Ken Zipse: Wir sind im Vergleich ein bisschen stärker im Core-Bereich aufgestellt. Die Preise für die wirklich guten Objekte erreichen zwar teilweise Höhen, bei denen wir schon zusammenzucken. Ich empfehle aber trotzdem, die Core-Immobilie zu kaufen. Anders ausgedrückt: Der
Cashflow muss Core sein. Lage und Nutzungsart müssen so sein, dass der Cashflow sicher ist. Dann würde ich mir im Segment Wohnen beispielsweise auch gefallen lassen, zum 25 oder 26-Fachen zu kaufen. Indem wir moderat finanzieren und mit dem Cashflow hoch tilgen, können wir die Rendite noch ein wenig steigern. So kann man die hohen Faktoren durchaus rechtfertigen.

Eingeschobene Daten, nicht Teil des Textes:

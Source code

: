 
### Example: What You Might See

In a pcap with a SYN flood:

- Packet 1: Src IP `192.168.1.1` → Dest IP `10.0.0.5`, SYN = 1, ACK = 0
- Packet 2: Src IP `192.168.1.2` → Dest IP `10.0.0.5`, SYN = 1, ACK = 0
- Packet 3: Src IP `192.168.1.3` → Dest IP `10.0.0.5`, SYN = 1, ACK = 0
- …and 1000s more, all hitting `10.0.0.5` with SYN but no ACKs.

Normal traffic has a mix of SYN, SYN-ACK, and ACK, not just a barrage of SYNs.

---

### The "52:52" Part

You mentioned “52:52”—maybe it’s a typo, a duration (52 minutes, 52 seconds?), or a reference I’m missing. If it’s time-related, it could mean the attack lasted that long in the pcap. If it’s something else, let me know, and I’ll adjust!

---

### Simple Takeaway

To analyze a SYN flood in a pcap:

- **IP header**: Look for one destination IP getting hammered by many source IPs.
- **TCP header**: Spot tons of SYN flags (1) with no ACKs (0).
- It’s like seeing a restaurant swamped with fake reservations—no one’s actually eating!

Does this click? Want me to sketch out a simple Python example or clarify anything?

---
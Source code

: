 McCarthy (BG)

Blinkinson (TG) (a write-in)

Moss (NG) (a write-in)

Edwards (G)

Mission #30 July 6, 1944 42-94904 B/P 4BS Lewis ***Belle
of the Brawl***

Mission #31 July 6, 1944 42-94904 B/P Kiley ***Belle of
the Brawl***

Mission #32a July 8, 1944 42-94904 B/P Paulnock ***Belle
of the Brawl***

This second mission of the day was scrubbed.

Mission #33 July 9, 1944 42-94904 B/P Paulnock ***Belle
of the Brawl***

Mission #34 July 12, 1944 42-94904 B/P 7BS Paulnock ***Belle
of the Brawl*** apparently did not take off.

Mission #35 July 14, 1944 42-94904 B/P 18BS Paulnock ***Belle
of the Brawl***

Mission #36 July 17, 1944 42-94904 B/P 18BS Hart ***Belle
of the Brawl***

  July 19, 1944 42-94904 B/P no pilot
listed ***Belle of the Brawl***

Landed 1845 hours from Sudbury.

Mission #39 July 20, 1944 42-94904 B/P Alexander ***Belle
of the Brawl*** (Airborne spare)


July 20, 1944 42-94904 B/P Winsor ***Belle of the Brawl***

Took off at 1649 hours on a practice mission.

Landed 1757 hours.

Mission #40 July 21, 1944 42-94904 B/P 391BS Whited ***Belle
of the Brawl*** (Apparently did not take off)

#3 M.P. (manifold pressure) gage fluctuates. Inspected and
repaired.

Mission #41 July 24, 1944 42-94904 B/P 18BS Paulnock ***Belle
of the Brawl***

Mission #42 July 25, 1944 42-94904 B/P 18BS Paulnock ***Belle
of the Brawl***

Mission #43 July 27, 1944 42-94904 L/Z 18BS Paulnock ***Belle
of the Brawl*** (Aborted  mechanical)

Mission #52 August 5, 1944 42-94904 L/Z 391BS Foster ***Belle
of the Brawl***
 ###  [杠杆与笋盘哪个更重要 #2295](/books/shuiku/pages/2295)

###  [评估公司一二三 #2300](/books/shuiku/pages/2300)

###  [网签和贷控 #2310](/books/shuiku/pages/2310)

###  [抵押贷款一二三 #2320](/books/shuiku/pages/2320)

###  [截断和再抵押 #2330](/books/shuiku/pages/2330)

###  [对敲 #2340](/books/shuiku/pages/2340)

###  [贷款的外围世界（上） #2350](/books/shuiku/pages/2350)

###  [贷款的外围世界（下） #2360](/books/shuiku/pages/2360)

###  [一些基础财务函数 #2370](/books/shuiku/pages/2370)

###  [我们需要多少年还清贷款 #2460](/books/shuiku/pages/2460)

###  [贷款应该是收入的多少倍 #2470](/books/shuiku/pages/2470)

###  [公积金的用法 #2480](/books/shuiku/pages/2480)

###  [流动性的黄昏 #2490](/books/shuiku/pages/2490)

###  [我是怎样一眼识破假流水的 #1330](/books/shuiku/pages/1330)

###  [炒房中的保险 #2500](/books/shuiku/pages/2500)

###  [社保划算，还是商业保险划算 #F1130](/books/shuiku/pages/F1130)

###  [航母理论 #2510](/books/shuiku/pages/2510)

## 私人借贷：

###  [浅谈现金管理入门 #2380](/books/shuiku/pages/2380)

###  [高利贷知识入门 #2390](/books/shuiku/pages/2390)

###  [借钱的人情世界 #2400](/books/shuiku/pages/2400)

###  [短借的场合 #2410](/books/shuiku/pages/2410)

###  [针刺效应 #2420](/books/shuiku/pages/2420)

Jürgen Schäfer: Wir empfehlen unseren Kunden seit einigen Jahren, den guten Wohnungsverkäufermarkt zu nutzen und zu den aus unserer Sicht sehr hohen Preisen zu verkaufen. Dies gilt umso mehr, wenn die Immobilien einen Sanierungsstau haben, da dieser von den Käufern häufig nicht adäquat eingepreist wird.

Beyerle: Haben Sie Erfolg?
Schäfer: Ja, immer häufiger. Aber wenn die Wohnimmobilien zum Basisinvestment beziehungsweise Tafelsilber der Familien gehören und an die nächste Generation übertagen werden sollen, bleiben sie im Bestand. Umgekehrt haben wir auch schon Anfragen nach dem Aufbau eines Wohnportfolios im aktuellen Marktumfeld abgelehnt. Der Aufbau eines Zwei- bis Vier-Prozenters mit neuen Wohnimmobilien in Berlin kann nicht unser Ziel sein.

Beyerle: Warum nicht?
Schäfer: Warum sollte ich am Prenzlauer Berg zum 25-Fachen der Jahresmiete oder teurer in frisch vermietete Neubauten investieren, wenn ich weiß, dass wir die Immobilien auf dem Höhepunkt ihres Wertes kaufen. Wie in den vergangenen Wohnzyklen auch wird unserer Einschätzung nach in den kommenden Jahren wieder mehr Wohnraum gebaut, als Nachfrage da ist, mit den bekannten Folgen sinkender Kaufpreise. Diese negative Entwicklung wird noch durch die Alterung der heute zum Neubauwert gekauften Häuser verstärkt. Auch den Aufbau eines Portfoliosaus Fachmarktzentren haben wir übrigens abgelehnt. Die Preise sind inzwischen schlichtweg überhöht und nur noch von dem Gedanken getragen, langfristige Mietverträge zu kaufen. Wir haben beim 13,5-Fachen aufgehört, Fachmärkte zu kaufen. Inzwischen werden in bestimmten Lagen aber auch schon Preise oberhalb des 16-Fachen gezahlt.